Tech Blog

In my last post, I went through the steps to build an active/passive Apache web hosting cluster on CentOS 7.  Building on the same platform, I’m going to add replicated block storage to our cluster by utilizing DRBD

Once we have it all setup, anything changed in the site on the active cluster node will be replicated to the passive node.  I've decided that in my next post in this series, I'm going to take our cluster to the next level by utilizing iSCSI storage and clustered LVM so stay tuned for that as well.

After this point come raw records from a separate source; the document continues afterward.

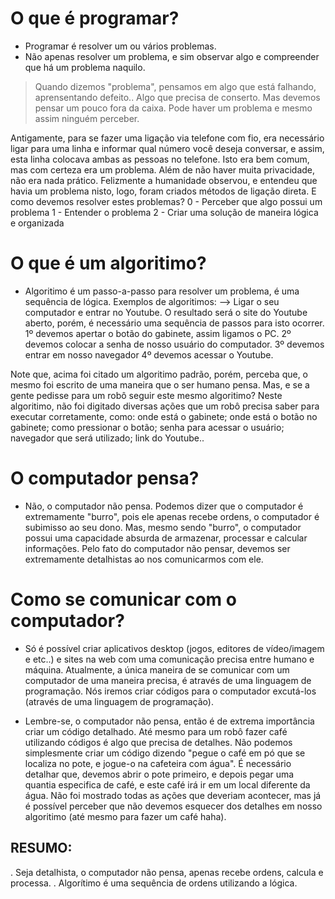 # O que é programar?
- Programar é resolver um ou vários problemas.
- Não apenas resolver um problema, e sim observar algo e compreender que há um problema naquilo. 

>Quando dizemos "problema", pensamos em algo que está falhando, aprensentando defeito.. Algo que precisa de conserto.
Mas devemos pensar um pouco fora da caixa. Pode haver um problema e mesmo assim ninguém perceber. 

Antigamente, para se fazer uma ligação via telefone com fio, era necessário ligar para uma linha e informar 
qual número você deseja conversar,  e assim, esta linha colocava ambas as pessoas no telefone.
Isto era bem comum, mas com certeza era um problema. Além de não haver muita privacidade, não era nada prático. 
Felizmente a humanidade observou, e entendeu que havia um problema nisto, logo, foram criados métodos de ligação direta.
E como devemos resolver estes problemas? 
0 - Perceber que algo possui um problema
1 - Entender o problema
2 - Criar uma solução de maneira lógica e organizada

  
# O que é um algoritimo? 
-  Algoritimo é um passo-a-passo para resolver um problema, é uma sequência de lógica. 
Exemplos de algoritimos: 
-->  Ligar o seu computador e entrar no Youtube.
     O resultado será o site do Youtube aberto, porém, é necessário uma sequência de passos para isto ocorrer. 
       1º devemos apertar o botão do gabinete, assim ligamos o PC.
       2º devemos colocar a senha de nosso usuário do computador.
       3º devemos entrar em nosso navegador 
       4º devemos acessar o Youtube.  

Note que, acima foi citado um algoritimo padrão, porém, perceba que, o mesmo foi escrito de uma maneira que o ser humano 
pensa. Mas, e se a gente pedisse para um robô seguir este mesmo algoritimo?
Neste algoritimo, não foi digitado diversas ações que um robô precisa saber para executar corretamente, como: 
onde está o gabinete; onde está o botão no gabinete; como pressionar o botão; 
senha para acessar o usuário; navegador que será utilizado; link do Youtube..


# O computador pensa?
- Não, o computador não pensa. 
Podemos dizer que o computador é extremamente "burro", pois ele apenas recebe ordens, o computador é subimisso ao seu dono.
Mas, mesmo sendo "burro", o computador possui uma capacidade absurda de armazenar, processar e calcular informações.
Pelo fato do computador não pensar, devemos ser extremamente detalhistas ao nos comunicarmos com ele.

# Como se comunicar com o computador?
- Só é possível criar aplicativos desktop (jogos, editores de vídeo/imagem e etc..) e sites na web com uma comunicação 
  precisa entre humano e máquina. Atualmente, a única maneira de se comunicar com um computador de uma maneira precisa, 
  é através de uma linguagem de programação.
  Nós iremos criar códigos para o computador excutá-los (através de uma linguagem de programação).  

-  Lembre-se, o computador não pensa, então é de extrema importância criar um código detalhado. 
   Até mesmo para um robô fazer café utilizando códigos é algo que precisa de detalhes. 
   Não podemos simplesmente criar um código dizendo "pegue o café em pó que se localiza no pote, e jogue-o na cafeteira 
   com água". É necessário detalhar que, devemos abrir o pote primeiro, e depois pegar uma quantia especifica de café, 
   e este café irá ir em um local diferente da água. Não foi mostrado todas as ações que deveriam acontecer, mas já é 
   possível perceber que não devemos esquecer dos detalhes em nosso algoritimo                                                          (até mesmo para fazer um café haha).   	



## RESUMO:
. Seja detalhista, o computador não pensa, apenas recebe ordens, calcula e processa. 
. Algorítimo é uma sequência de ordens utilizando a lógica.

I am utilizing virtual machines for my two hosts so the first thing I’m going to do is add an additional 5 GB virtual drive.  Also keep in mind that I am leaving SELinux enabled so we need to install a tool we can use to tell SELinux that it is OK to run DRBD.  If you decide to utilize virtual machines for a cluster make sure to consider that your virtual machine infrastructure may not be fault tolerant.  So from both nodes:
# yum –y install policycoreutils-python

Then:
# semanage permissive -a drbd_t

Now SELinux should be OK with DRBD.  Also recall that we are using firewalld so now we need to allow DRBD traffic through our firewall as follows:
# firewall-cmd --permanent --add-port=7788-7799/tcp

Now let’s reload the firewall with our new settings:
# firewall-cmd --reload

Next we need to add a yum repository called ELRepo to our CentOS nodes.  You can find more info on it at http://elrepo.org.  First we will import the repo’s key:
# rpm --import https://www.elrepo.org/RPM-GPG-KEY-elrepo.org

Then install the repo:
# rpm -Uvh http://www.elrepo.org/elrepo-release-7.0-2.el7.elrepo.noarch.rpm

And install the necessary DRBD tools:
# yum –y install drbd84-utils kmod-drbd84

That should take care of the housekeeping chores.  Now let’s set up our new disk and format it.  For the sake of simplicity, I am using a standard disk but you could just as easily use logical volumes to take advantage of their added features.  In the next post in this series I plan to change to utilizing the clustered logical volume manager so we will dig into that more at that time.
# fdisk /dev/xvdb
And select “n” to create a new partition and then follow the prompts followed by “w” to write and exit.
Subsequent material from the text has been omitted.